* [Study material]
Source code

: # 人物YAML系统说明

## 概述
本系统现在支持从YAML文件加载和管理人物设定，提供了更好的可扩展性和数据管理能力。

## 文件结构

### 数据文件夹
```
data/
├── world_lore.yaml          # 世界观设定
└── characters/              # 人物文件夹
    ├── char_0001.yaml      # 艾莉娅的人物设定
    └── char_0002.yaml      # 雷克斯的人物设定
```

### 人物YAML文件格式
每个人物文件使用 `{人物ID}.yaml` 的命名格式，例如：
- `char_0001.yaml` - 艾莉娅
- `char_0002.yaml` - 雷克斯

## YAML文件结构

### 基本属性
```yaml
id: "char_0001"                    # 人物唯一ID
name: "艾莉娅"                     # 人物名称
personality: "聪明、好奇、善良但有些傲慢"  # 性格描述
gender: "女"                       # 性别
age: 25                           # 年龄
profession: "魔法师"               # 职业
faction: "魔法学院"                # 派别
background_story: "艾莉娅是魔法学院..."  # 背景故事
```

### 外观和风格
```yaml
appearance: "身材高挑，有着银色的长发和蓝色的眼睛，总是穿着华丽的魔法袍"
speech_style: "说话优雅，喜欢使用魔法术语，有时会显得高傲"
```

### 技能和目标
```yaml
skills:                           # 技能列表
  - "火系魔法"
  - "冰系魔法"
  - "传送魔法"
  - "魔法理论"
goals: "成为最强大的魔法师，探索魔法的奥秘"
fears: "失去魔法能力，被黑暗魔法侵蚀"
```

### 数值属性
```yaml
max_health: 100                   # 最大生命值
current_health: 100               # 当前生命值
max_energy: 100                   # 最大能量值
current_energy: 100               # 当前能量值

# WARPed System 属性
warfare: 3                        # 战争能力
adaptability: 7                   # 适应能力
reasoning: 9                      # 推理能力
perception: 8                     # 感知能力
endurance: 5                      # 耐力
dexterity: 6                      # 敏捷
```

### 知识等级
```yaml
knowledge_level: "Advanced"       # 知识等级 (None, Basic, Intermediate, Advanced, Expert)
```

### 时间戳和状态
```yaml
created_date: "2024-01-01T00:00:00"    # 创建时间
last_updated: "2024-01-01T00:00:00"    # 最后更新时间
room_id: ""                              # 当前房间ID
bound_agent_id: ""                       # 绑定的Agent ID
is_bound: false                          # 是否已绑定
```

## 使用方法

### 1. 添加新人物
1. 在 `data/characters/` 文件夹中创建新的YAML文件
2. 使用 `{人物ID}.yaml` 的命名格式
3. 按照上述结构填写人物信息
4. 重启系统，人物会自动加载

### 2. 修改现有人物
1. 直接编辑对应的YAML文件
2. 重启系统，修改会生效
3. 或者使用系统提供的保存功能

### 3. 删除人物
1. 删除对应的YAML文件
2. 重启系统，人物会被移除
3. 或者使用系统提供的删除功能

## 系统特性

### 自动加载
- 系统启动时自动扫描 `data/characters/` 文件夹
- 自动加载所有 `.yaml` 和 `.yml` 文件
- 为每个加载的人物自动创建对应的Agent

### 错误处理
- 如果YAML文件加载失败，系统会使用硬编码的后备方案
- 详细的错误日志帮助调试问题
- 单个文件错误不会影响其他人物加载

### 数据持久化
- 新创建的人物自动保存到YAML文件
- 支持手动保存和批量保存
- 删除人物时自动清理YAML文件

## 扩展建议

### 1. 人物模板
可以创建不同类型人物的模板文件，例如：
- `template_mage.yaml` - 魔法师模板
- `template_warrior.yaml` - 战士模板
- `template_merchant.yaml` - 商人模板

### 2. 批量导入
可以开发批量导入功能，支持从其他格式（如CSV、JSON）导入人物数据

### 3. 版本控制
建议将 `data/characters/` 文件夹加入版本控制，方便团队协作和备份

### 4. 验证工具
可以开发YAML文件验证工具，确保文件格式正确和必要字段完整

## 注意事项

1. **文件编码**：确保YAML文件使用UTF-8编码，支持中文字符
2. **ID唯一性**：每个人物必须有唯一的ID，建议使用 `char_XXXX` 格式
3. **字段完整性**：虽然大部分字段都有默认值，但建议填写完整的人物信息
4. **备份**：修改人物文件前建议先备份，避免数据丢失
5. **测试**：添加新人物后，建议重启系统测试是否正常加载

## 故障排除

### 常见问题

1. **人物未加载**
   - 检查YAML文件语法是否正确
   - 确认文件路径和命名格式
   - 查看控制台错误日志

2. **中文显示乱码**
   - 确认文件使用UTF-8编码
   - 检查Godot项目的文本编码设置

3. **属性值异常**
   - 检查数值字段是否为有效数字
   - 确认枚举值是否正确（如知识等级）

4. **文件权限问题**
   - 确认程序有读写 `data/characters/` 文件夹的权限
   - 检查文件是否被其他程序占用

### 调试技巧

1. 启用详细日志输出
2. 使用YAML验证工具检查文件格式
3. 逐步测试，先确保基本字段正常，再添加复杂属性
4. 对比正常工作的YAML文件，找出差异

* [Your assignment] Return only those lines of the records that contain the string "data".

* [Result of this exercise]
data/
1. 在 `data/characters/` 文件夹中创建新的YAML文件
- 系统启动时自动扫描 `data/characters/` 文件夹
建议将 `data/characters/` 文件夹加入版本控制，方便团队协作和备份
   - 确认程序有读写 `data/characters/` 文件夹的权限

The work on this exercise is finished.